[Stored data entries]

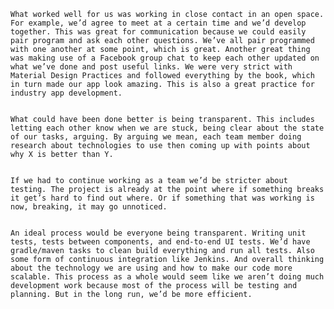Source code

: 	What worked well for us was working in close contact in an open space. For example, we’d agree to meet at a certain time and we’d develop together. This was great for communication because we could easily pair program and ask each other questions. We’ve all pair programmed with one another at some point, which is great. Another great thing was making use of a Facebook group chat to keep each other updated on what we’ve done and post useful links. We were very strict with Material Design Practices and followed everything by the book, which in turn made our app look amazing. This is also a great practice for industry app development.


	What could have been done better is being transparent. This includes letting each other know when we are stuck, being clear about the state of our tasks, arguing. By arguing we mean, each team member doing research about technologies to use then coming up with points about why X is better than Y.


	If we had to continue working as a team we’d be stricter about testing. The project is already at the point where if something breaks it get’s hard to find out where. Or if something that was working is now, breaking, it may go unnoticed. 


	An ideal process would be everyone being transparent. Writing unit tests, tests between components, and end-to-end UI tests. We’d have gradle/maven tasks to clean build everything and run all tests. Also some form of continuous integration like Jenkins. And overall thinking about the technology we are using and how to make our code more scalable. This process as a whole would seem like we aren’t doing much development work because most of the process will be testing and planning. But in the long run, we’d be more efficient. 
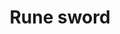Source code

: ---
layout: item
title: Rune sword
item-id: 1289
datatable: true
id: 1289
name: "Rune sword"
monsters:
  - id: 8195
    name: "Bryophyta"
    combat_level: 128
    wiki_url: "https://oldschool.runescape.wiki/w/Bryophyta"
    drops:
      - quantity: "2"
        rarity: 0.0423728813559322
    image: "https://oldschool.runescape.wiki/images/8/86/Bryophyta.png?090fd"
---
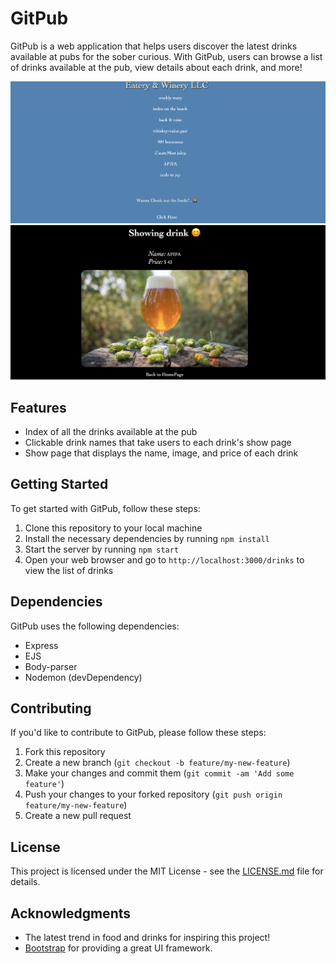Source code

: 
# GitPub

GitPub is a web application that helps users discover the latest drinks available at pubs for the sober curious. With GitPub, users can browse a list of drinks available at the pub, view details about each drink, and more!

![Screenshot of GitPub](screen1.png)
![Screenshot of GitPub](screen2.png)

## Features

- Index of all the drinks available at the pub
- Clickable drink names that take users to each drink's show page
- Show page that displays the name, image, and price of each drink

## Getting Started

To get started with GitPub, follow these steps:

1. Clone this repository to your local machine
2. Install the necessary dependencies by running `npm install`
3. Start the server by running `npm start`
4. Open your web browser and go to `http://localhost:3000/drinks` to view the list of drinks

## Dependencies

GitPub uses the following dependencies:

- Express
- EJS
- Body-parser
- Nodemon (devDependency)

## Contributing

If you'd like to contribute to GitPub, please follow these steps:

1. Fork this repository
2. Create a new branch (`git checkout -b feature/my-new-feature`)
3. Make your changes and commit them (`git commit -am 'Add some feature'`)
4. Push your changes to your forked repository (`git push origin feature/my-new-feature`)
5. Create a new pull request

## License

This project is licensed under the MIT License - see the [LICENSE.md](LICENSE.md) file for details.

## Acknowledgments

- The latest trend in food and drinks for inspiring this project!
- [Bootstrap](https://getbootstrap.com/) for providing a great UI framework.
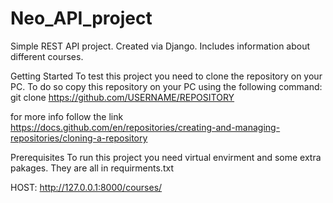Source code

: # Neo_API_project
Simple REST API project. Created via Django. Includes information about different courses.

Getting Started
To test this project you need to clone the repository on your PC. To do so copy this repository on your PC using the following command:
    git clone https://github.com/USERNAME/REPOSITORY
    
for more info follow the link https://docs.github.com/en/repositories/creating-and-managing-repositories/cloning-a-repository

Prerequisites
To run this project you need virtual envirment and some extra pakages. They are all in requirments.txt

HOST: http://127.0.0.1:8000/courses/

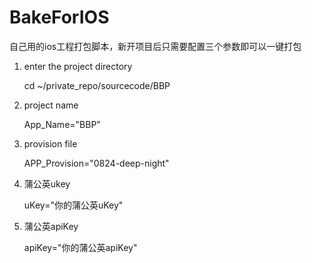 # BakeForIOS
自己用的ios工程打包脚本，新开项目后只需要配置三个参数即可以一键打包

1. enter the project directory
	
	cd ~/private_repo/sourcecode/BBP


2. project name

	App_Name="BBP"


3. provision file

	APP_Provision="0824-deep-night"


4. 蒲公英ukey

	uKey="你的蒲公英uKey"

5. 蒲公英apiKey

	apiKey="你的蒲公英apiKey"
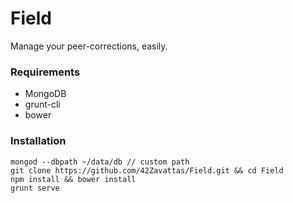 # Field

Manage your peer-corrections, easily.

### Requirements

- MongoDB
- grunt-cli
- bower

### Installation

	mongod --dbpath ~/data/db // custom path
    git clone https://github.com/42Zavattas/Field.git && cd Field
	npm install && bower install
	grunt serve
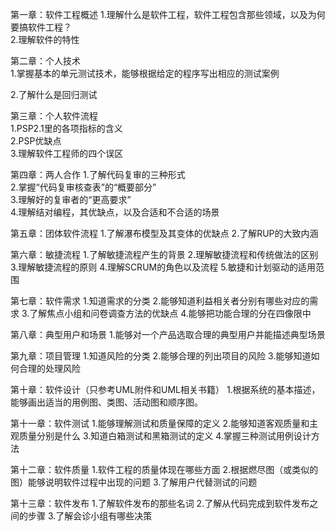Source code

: 第一章：软件工程概述
1.理解什么是软件工程，软件工程包含那些领域，以及为何要搞软件工程？  
2.理解软件的特性

第二章：个人技术  
1.掌握基本的单元测试技术，能够根据给定的程序写出相应的测试案例

2.了解什么是回归测试

第三章：个人软件流程  
1.PSP2.1里的各项指标的含义  
2.PSP优缺点  
3.理解软件工程师的四个误区  

第四章：两人合作
1.了解代码复审的三种形式  
2.掌握“代码复审核查表”的“概要部分”  
3.理解好的复审者的“更高要求”  
4.理解结对编程，其优缺点，以及合适和不合适的场景  

第五章：团体软件流程
1.了解瀑布模型及其变体的优缺点
2.了解RUP的大致内涵

第六章：敏捷流程
1.了解敏捷流程产生的背景
2.理解敏捷流程和传统做法的区别
3.理解敏捷流程的原则
4.理解SCRUM的角色以及流程
5.敏捷和计划驱动的适用范围

第七章：软件需求
1.知道需求的分类
2.能够知道利益相关者分别有哪些对应的需求
3.了解焦点小组和问卷调查方法的优缺点
4.能够把功能合理的分在四像限中

第八章：典型用户和场景
1.能够对一个产品选取合理的典型用户并能描述典型场景

第九章：项目管理
1.知道风险的分类
2.能够合理的列出项目的风险
3.能够知道如何合理的处理风险

第十章：软件设计（只参考UML附件和UML相关书籍）
1.根据系统的基本描述，能够画出适当的用例图、类图、活动图和顺序图。

第十一章：软件测试
1.能够理解测试和质量保障的定义
2.能够知道客观质量和主观质量分别是什么
3.知道白箱测试和黑箱测试的定义
4.掌握三种测试用例设计方法

第十二章：软件质量
1.软件工程的质量体现在哪些方面
2.根据燃尽图（或类似的图）能够说明软件过程中出现的问题
3.了解用户代替测试的问题

第十三章：软件发布
1.了解软件发布的那些名词
2.了解从代码完成到软件发布之间的步骤
3.了解会诊小组有哪些决策
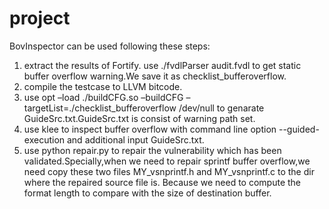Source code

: # project

BovInspector can be used following these steps:
1. extract the results of Fortify. use ./fvdlParser audit.fvdl to get static buffer overflow warning.We save it as checklist_bufferoverflow.
2. compile the testcase to LLVM bitcode.
3. use opt –load ./buildCFG.so –buildCFG –targetList=./checklist_bufferoverflow /dev/null to genarate GuideSrc.txt.GuideSrc.txt is consist of warning path set.
4. use klee to inspect buffer overflow with command line option --guided-execution and additional input GuideSrc.txt.
5. use python repair.py to repair the vulnerability which has been validated.Specially,when we need to repair sprintf buffer overflow,we need copy these two files MY_vsnprintf.h and MY_vsnprintf.c to the dir where the repaired source file is.
Because we need to compute the format length to compare with the size of destination buffer.
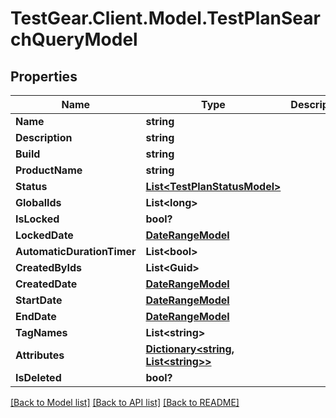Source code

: # TestGear.Client.Model.TestPlanSearchQueryModel

## Properties

Name | Type | Description | Notes
------------ | ------------- | ------------- | -------------
**Name** | **string** |  | [optional] 
**Description** | **string** |  | [optional] 
**Build** | **string** |  | [optional] 
**ProductName** | **string** |  | [optional] 
**Status** | [**List&lt;TestPlanStatusModel&gt;**](TestPlanStatusModel.md) |  | [optional] 
**GlobalIds** | **List&lt;long&gt;** |  | [optional] 
**IsLocked** | **bool?** |  | [optional] 
**LockedDate** | [**DateRangeModel**](DateRangeModel.md) |  | [optional] 
**AutomaticDurationTimer** | **List&lt;bool&gt;** |  | [optional] 
**CreatedByIds** | **List&lt;Guid&gt;** |  | [optional] 
**CreatedDate** | [**DateRangeModel**](DateRangeModel.md) |  | [optional] 
**StartDate** | [**DateRangeModel**](DateRangeModel.md) |  | [optional] 
**EndDate** | [**DateRangeModel**](DateRangeModel.md) |  | [optional] 
**TagNames** | **List&lt;string&gt;** |  | [optional] 
**Attributes** | [**Dictionary&lt;string, List&lt;string&gt;&gt;**](Set.md) |  | [optional] 
**IsDeleted** | **bool?** |  | [optional] 

[[Back to Model list]](../README.md#documentation-for-models) [[Back to API list]](../README.md#documentation-for-api-endpoints) [[Back to README]](../README.md)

[WORK REQUIRED]:
Take the records from their first line through the line containing "If we had to" and please return exactly those lines, both ends included, minus the pictures.

[RESULT FOR THIS EXERCISE]:
Source code

: 	What worked well for us was working in close contact in an open space. For example, we’d agree to meet at a certain time and we’d develop together. This was great for communication because we could easily pair program and ask each other questions. We’ve all pair programmed with one another at some point, which is great. Another great thing was making use of a Facebook group chat to keep each other updated on what we’ve done and post useful links. We were very strict with Material Design Practices and followed everything by the book, which in turn made our app look amazing. This is also a great practice for industry app development.


	What could have been done better is being transparent. This includes letting each other know when we are stuck, being clear about the state of our tasks, arguing. By arguing we mean, each team member doing research about technologies to use then coming up with points about why X is better than Y.


	If we had to continue working as a team we’d be stricter about testing. The project is already at the point where if something breaks it get’s hard to find out where. Or if something that was working is now, breaking, it may go unnoticed. 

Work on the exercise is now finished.